05. Assignment 14 — Diffusion Image Generation Pipeline¶

Companion files: Weekly Plan · Explainer · Study Material · Daily Recall · Revision

Week 14. Build a controlled image generation pipeline with systematic evaluation.

Goal¶

Build a pipeline that generates images from text prompts using Stable Diffusion, while making the internals legible to yourself.

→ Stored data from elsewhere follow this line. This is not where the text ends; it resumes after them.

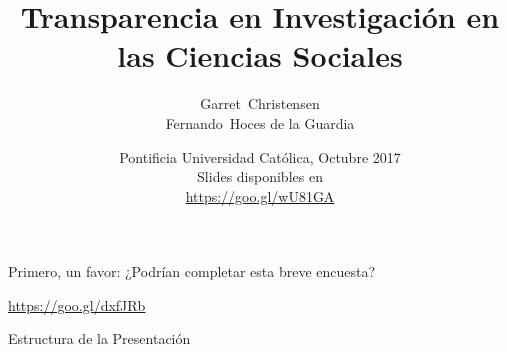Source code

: \documentclass{beamer}
\title[Transparencia en Investigación en las Ciencias Sociales] %
{Transparencia en Investigación en las Ciencias Sociales}
\subtitle
{}
\author[] %
{Garret~Christensen\inst{1}\inst{2}\\
Fernando~Hoces de la Guardia\inst{1}}
\institute[Universities of Somewhere and Elsewhere] %
{
  \inst{1}%
  UC Berkeley:\\
  Berkeley Initiative for Transparency in the Social Sciences\\
  \inst{2}%
  Berkeley Institute for Data Sciences\\
}
\date[BITSS2017] %
{Pontificia Universidad Católica, Octubre 2017\\
Slides disponibles en \\ \url{https://goo.gl/wU81GA}}
\begin{document}
\begin{frame}
  \titlepage
\end{frame}






\begin{frame}
Primero, un favor: ¿Podrían completar esta breve encuesta?

\huge{\url{https://goo.gl/dxfJRb}}


\end{frame}

\begin{frame}{Estructura de la Presentación}
  \tableofcontents
\end{frame}
\end{document}
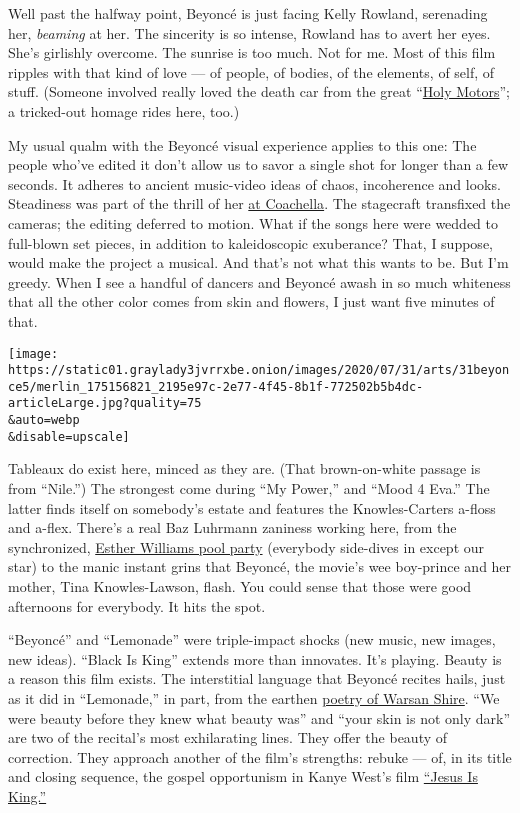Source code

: Well past the halfway point, Beyoncé is just facing Kelly Rowland,
serenading her, \emph{beaming} at her. The sincerity is so intense,
Rowland has to avert her eyes. She's girlishly overcome. The sunrise is
too much. Not for me. Most of this film ripples with that kind of love
--- of people, of bodies, of the elements, of self, of stuff. (Someone
involved really loved the death car from the great
``\href{https://sgtr.files.wordpress.com/2013/01/holy-motors2.png}{Holy
Motors}''; a tricked-out homage rides here, too.)

My usual qualm with the Beyoncé visual experience applies to this one:
The people who've edited it don't allow us to savor a single shot for
longer than a few seconds. It adheres to ancient music-video ideas of
chaos, incoherence and looks. Steadiness was part of the thrill of her
\href{https://www.nytimes3xbfgragh.onion/2018/04/15/arts/music/beyonce-coachella-review.html}{at
Coachella}. The stagecraft transfixed the cameras; the editing deferred
to motion. What if the songs here were wedded to full-blown set pieces,
in addition to kaleidoscopic exuberance? That, I suppose, would make the
project a musical. And that's not what this wants to be. But I'm greedy.
When I see a handful of dancers and Beyoncé awash in so much whiteness
that all the other color comes from skin and flowers, I just want five
minutes of that.

\texttt{[image: https://static01.graylady3jvrrxbe.onion/images/2020/07/31/arts/31beyonce5/merlin\_175156821\_2195e97c-2e77-4f45-8b1f-772502b5b4dc-articleLarge.jpg?quality=75\\\&auto=webp\\\&disable=upscale]}

Tableaux do exist here, minced as they are. (That brown-on-white passage
is from ``Nile.'') The strongest come during ``My Power,'' and ``Mood 4
Eva.'' The latter finds itself on somebody's estate and features the
Knowles-Carters a-floss and a-flex. There's a real Baz Luhrmann zaniness
working here, from the synchronized,
\href{https://www.youtube.com/watch?v=gsp-LE_agns}{Esther Williams pool
party} (everybody side-dives in except our star) to the manic instant
grins that Beyoncé, the movie's wee boy-prince and her mother, Tina
Knowles-Lawson, flash. You could sense that those were good afternoons
for everybody. It hits the spot.

``Beyoncé'' and ``Lemonade'' were triple-impact shocks (new music, new
images, new ideas). ``Black Is King'' extends more than innovates. It's
playing. Beauty is a reason this film exists. The interstitial language
that Beyoncé recites hails, just as it did in ``Lemonade,'' in part,
from the earthen
\href{https://www.poetryfoundation.org/poets/warsan-shire}{poetry of
Warsan Shire}. ``We were beauty before they knew what beauty was'' and
``your skin is not only dark'' are two of the recital's most
exhilarating lines. They offer the beauty of correction. They approach
another of the film's strengths: rebuke --- of, in its title and closing
sequence, the gospel opportunism in Kanye West's film
\href{https://www.nytimes3xbfgragh.onion/2019/10/27/arts/music/kanye-west-jesus-is-king-review.html}{``Jesus
Is King.''}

Your output should prove you understand: - how denoising works conceptually - how CFG changes the result - why latent diffusion is fast enough for real use - how to reason about quality, diversity, and latency together

Choose an implementation track¶

Pick one realistic track and ship it.

Track A — local or Colab diffusion¶

Use Hugging Face diffusers
Run Stable Diffusion 1.5, SDXL, or a turbo variant
Recommended if you want direct exposure to steps, schedulers, and guidance

Track B — hosted image API with strong evaluation¶

Use a hosted model if local GPU access is weak
Still log prompt, seed, steps, guidance scale, and latency
Recommended if your bottleneck is hardware, not understanding

Requirements¶

Generation pipeline — text → image with configurable parameters
Controlled generation — at least one control method (ControlNet, img2img, or inpainting)
Prompt engineering analysis — systematic prompt variations, not random trial-and-error
Evaluation — at least one automated metric and one human preference review
Documentation — explain the pipeline clearly in your README

Deliverables¶

generate.py — text-to-image generation with model, steps, guidance scale, seed
controlled.py — controlled generation pipeline
prompt_analysis.py — prompt sweep and comparison utility
eval.py — CLIP score, FID if possible, or structured LLM/human judging
results/prompt_engineering.md — observations and failure cases
README.md — architecture, diffusion explanation, results, lessons

Experiment matrix¶

Experiment	What to learn
Guidance scale (1 vs 3 vs 7 vs 15 vs 20)	Creativity vs fidelity trade-off (02_explainer.md Chapter 4)
Steps (4 vs 20 vs 50 vs 100)	Speed vs quality trade-off (02_explainer.md Chapter 5)
Negative prompts (with vs without)	Whether quality and safety improve
Prompt structure (short vs detailed)	What detail actually helps
Seed variation (same prompt, different seeds)	Diversity under fixed intent
ControlNet on/off	How much spatial control you gain

Suggested execution plan¶

Day 1¶

Get a single prompt working end-to-end.
Save prompt, seed, steps, guidance scale, and runtime.

Day 2¶

Add the controlled generation path.
Verify that the control signal changes composition, not just style.

Day 3¶

Run the experiment matrix.
Save outputs in a reproducible structure.

Day 4¶

Evaluate outputs.
Write the README so a reviewer can follow your reasoning.

Evaluation rubric¶

Score yourself honestly.

Dimension	Questions
Correctness	Does the pipeline actually generate coherent outputs?
Control	Does ControlNet/img2img meaningfully affect layout or structure?
Analysis	Did you learn something specific from prompt/step/guidance sweeps?
Explanation	Can a reader understand the system from your README alone?
Production thinking	Did you record latency, memory limits, and trade-offs?

Success criteria¶

Pipeline generates coherent images from text prompts
Controlled generation clearly changes spatial outcomes
Prompt analysis produces specific, actionable conclusions
README explains forward process, reverse process, latent space, and CFG from memory
You can answer the retrieval prompts in 02_explainer.md after shipping

Stretch goals¶

Add a small web UI
Compare two schedulers
Compare one fast model and one slower high-quality model
Add a safety or moderation layer
Benchmark latency across resolutions

Why this matters¶

Image generation is no longer a novelty feature.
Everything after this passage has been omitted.